Porträt - Heinzmann
Starke Stücke aus dem Schwarzwald
Der Name dieses Unternehmens war schon damals, als sich der Elektromotor noch schüchtern in der Reha-Nische versteckte, allgegenwärtig. Aber nur für die, die den Schriftzug auch fanden. Der Hersteller verfolgte eine sehr zurückhaltende Öffentlichkeitsstrategie, obwohl man den ersten Motor fürs Rad schon 1994 entwickelt hatte. Etwas bekannter wurde Heinzmann beim Endverbraucher später mit dem unter eigenem Schriftzug gelabelten E-Bike, der Estelle. Bald gab es mit dem bürstenlosen DirectPower-Motor auch einen kräftigen Nachrüstmotor. Doch spätestens mit dem Aufkommen der Mittelmotoren wurde es stiller um den kräftigen Schwarzwälder Nabenmotor. Auch wenn das im Stammsitz niemand wörtlich sagt, dürfte die geringe Publikumsbekanntheit des Namens wohl daran liegen, dass bis vor einigen Jahren die Philosophie herrschte, »der Kunde meldet sich schon, wenn er etwas braucht.« Und heute?
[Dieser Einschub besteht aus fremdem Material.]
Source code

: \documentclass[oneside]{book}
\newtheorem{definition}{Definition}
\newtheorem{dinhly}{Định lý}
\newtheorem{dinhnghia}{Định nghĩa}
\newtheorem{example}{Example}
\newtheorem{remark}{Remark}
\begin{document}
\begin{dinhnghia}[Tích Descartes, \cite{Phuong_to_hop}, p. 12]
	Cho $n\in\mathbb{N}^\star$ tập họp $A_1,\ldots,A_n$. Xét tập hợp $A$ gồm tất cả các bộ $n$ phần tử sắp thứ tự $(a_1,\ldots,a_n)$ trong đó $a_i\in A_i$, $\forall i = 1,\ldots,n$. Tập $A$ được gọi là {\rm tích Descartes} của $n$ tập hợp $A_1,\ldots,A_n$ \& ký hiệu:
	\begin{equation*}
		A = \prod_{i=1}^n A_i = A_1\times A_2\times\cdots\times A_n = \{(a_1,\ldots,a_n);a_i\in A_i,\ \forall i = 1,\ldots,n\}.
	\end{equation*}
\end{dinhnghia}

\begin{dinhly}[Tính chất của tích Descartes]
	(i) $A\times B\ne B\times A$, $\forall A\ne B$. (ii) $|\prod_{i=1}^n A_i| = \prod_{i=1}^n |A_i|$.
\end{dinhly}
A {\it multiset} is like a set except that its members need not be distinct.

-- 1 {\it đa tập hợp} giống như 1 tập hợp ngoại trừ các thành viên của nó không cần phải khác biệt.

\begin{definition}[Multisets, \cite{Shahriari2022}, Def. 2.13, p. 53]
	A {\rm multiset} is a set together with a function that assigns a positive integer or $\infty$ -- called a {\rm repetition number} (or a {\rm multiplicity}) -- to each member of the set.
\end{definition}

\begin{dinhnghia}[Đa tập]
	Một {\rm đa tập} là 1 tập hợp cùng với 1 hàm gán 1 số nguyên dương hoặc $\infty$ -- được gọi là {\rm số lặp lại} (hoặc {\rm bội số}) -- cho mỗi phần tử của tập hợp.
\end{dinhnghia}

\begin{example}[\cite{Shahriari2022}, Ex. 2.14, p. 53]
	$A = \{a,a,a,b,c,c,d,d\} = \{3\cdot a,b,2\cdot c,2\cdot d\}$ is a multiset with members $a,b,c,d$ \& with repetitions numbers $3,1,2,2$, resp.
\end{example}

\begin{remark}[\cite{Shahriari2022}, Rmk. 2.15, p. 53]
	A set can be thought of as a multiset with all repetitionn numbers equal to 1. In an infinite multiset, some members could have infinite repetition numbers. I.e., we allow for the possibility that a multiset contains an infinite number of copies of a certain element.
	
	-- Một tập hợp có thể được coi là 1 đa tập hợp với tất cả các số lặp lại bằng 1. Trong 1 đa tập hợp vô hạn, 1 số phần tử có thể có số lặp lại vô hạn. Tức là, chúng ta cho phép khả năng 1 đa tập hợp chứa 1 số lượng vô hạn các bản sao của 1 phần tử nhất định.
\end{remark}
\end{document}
Der Managing Director Electric Drives im Heinzmann-Stammsitz Schönau, Peter Mérimèche, könnte auch klassischer Musiker sein. Mit seinem etwas länger getragenen, lockigen Haar und seinem emotionalen Auftreten denkt man weniger an den Elektroingenieur als an den Kapellmeister. Wenn er hinter seinem Schreibtisch erklärt, den Zeigefinger wie einen Taktstock gestreckt, ist er kaum zu bremsen.
Auf 2000 Quadratmetern werden in Schönau im Schwarzwald heute Motoren für E-Bikes und viele andere Bereiche gebaut.
Wer weiß, dass das Unternehmen jahrzehntelang so introvertiert auftrat, dass selbst viele E-Bike-Fans bis vor Kurzem den Namen Heinzmann nie gehört hatten, entdeckt auch mit dieser Personalie, dass sich die Zeiten beim E-Motor-Pionier geändert haben müssen.
Vom Drehzahlregler zum E-Bike
1897 Gründete Max Joseph Heinzmann sein Unternehmen. Er lieferte damals vor allem mechanische Drehzahlregler, Geräte, mit denen man den Lauf von Verbrennungsmotoren kontrolliert. Anfang des 20. Jahrhunderts machte man sich damit einen guten Namen, später auch mit Produkten in anderen Industriezweigen. Motormanagement nennt man das heute. 1937 übernahm Sohn Fritz Heinzmann das Unternehmen, baute es weiter aus und verlagerte es 1946 von Dresden aus in die Nähe von Stuttgart. Nach seinem Tod 1967 übernahm Anton Gromer die Geschäftsführung und gab 1984 den Startschuss für die Entwicklung der E-Motoren und den Ausbau dieser Sparte. Auch die digitale Reglertechnik für Motoren wurde bald breit aufgestellt. 1999 gab er an den Sohn Markus Gromer weiter. Unter dessen Leitung wuchs das Unternehmen und wurde mit vielen Zukäufen nochmals breiter aufgestellt. Heute gibt es mehrere Unternehmensstandorte mit unterschiedlicher Ausrichtung. Automations- und Überwachungssysteme werden ebenso hergestellt wie Automotive-Komponenten, unter anderem auch Abgasregelsysteme, die aus Verbrennungsmotoren saubere Motoren machen. Insgesamt hat die Heinzmann-Gruppe 14 Niederlassungen, darunter acht Produktionsstandorte.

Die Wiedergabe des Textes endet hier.